Munich Les maths, c'est bien, mais le cours d'éthique, c'est vraiment barbant", se plaint Fatme, 10 ans, musulmane. Fatme fréquente une école islamique à Berlin. Les connaissances qu'elle peut avoir sur sa religion ne lui viennent pas de l'école : il n'existe jusqu'à présent aucun cours d'instruction religieuse sur l'islam dans les établissements scolaires allemands, qu'ils soient publics ou privés. Pourtant, l'article 4 de la Loi fondamentale garantit à chacun le droit d'exercer librement sa religion, un droit qui comprend celui de recevoir des cours sur sa religion*. Ce qui vaut pour les enfants juifs ou orthodoxes a jusqu'à présent été refusé aux enfants musulmans. "En principe, toute communauté religieuse y a droit", explique Franz Koller, représentant du ministère des Affaires culturelles du Land de Hesse [l'éducation est du ressort des Länder]. Mais, pour cela, la communauté religieuse en question doit avoir un responsable et un porte-parole, qui servent d'interlocuteurs aux autorités. Or les musulmans sont organisés en une multitude d'associations qui ne se reconnaissent pas mutuellement.
Le tribunal administratif de Berlin vient de reconnaître la Fédération islamique, organisation qui fédère 9 associations berlinoises et 16 comités de soutien, comme une "communauté religieuse" [ce qui lui confère le droit de réclamer des cours]. Mais le problème subsiste : dans toute l'Allemagne, les autorités scolaires n'ont aucun interlocuteur, aucune institution qui, à l'instar des Eglises chrétiennes, définisse le contenu religieux pour l'enseignement scolaire. Les musulmans sont organisés en groupes multiples, partiellement rivaux, voire mutuellement hostiles. Outre la Fédération islamique à Berlin, il existe, entre autres, le Congrès islamique mondial, la Communauté islamique, le Conseil central des musulmans en Allemagne et l'Union des associations culturelles turco-islamiques en Europe. Près de 3 millions de musulmans vivent en Allemagne, et les trois quarts sont turcs. En Bavière, une solution de secours a été mise en place : les enfants turcs peuvent suivre jusqu'en quatrième, au lieu des cours d'éthique, des cours d'islam dispensés par des enseignants originaires de Turquie.

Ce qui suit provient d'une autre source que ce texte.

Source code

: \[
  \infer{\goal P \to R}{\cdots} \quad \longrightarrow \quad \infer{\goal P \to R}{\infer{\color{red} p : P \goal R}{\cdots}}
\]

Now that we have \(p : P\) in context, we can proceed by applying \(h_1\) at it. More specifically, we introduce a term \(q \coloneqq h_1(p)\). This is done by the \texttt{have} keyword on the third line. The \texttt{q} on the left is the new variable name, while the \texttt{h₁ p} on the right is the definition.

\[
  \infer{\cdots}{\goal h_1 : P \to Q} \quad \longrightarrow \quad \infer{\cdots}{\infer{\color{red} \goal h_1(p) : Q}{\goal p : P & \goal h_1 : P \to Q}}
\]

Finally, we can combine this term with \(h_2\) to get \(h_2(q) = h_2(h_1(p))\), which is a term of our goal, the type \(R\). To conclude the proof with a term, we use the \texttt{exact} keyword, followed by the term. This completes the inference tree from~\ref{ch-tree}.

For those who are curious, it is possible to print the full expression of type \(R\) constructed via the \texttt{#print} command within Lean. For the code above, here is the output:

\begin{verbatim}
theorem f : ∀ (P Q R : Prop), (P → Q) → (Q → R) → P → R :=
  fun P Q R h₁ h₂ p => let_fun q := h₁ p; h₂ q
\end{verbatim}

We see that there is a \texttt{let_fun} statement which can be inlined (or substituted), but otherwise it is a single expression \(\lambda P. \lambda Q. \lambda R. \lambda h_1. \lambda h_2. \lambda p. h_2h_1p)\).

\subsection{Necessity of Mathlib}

Mais, pour l'instant, aucun projet n'inclut des musulmans d'autres origines.
Face à cette situation, beaucoup de parents envoient leurs enfants, après les cours, dans des écoles coraniques ou dans les instituts musulmans des mosquées, qui existent désormais dans pratiquement toutes les villes allemandes. Mais "personne ne peut contrôler ce qu'on y enseigne", estime Mahmud Saraj**, lecteur à l'Institut de turcologie de l'université de Munich. Les imams des mosquées ne sont pas professeurs. Ils n'ont de comptes à rendre à personne. Leur qualification varie considérablement, de même que leur interprétation du Coran. Nombre d'imams "qui se sont formés par eux-mêmes", estime Saraj, "renvoient une image néfaste de l'islam" : beaucoup profitent de leur fonction pour diffuser leurs idées politiques et prêchent souvent l'hostilité à l'égard des Allemands, en tenant des propos du genre : "Celui qui mange de la viande de porc est lui-même un porc." Les imams intégristes en Allemagne sont une minorité, mais aucun d'entre eux n'a à rendre de comptes ou à se justifier devant une quelconque autorité allemande.
Un cours de religion sur l'islam dans les écoles, contrôlé par l'Etat, permettrait de freiner relativement aisément les intégristes évoluant parmi les musulmans résidant en Allemagne, estime Franz Koller. Les enseignants devraient toutefois maîtriser suffisamment bien l'allemand et être formés autant sur le plan pédagogique que religieux. Il faudrait concevoir de nouveaux programmes scolaires et de nouveaux manuels. Et, "à terme, instaurer une chaire de théologie pour l'islam dans une université allemande".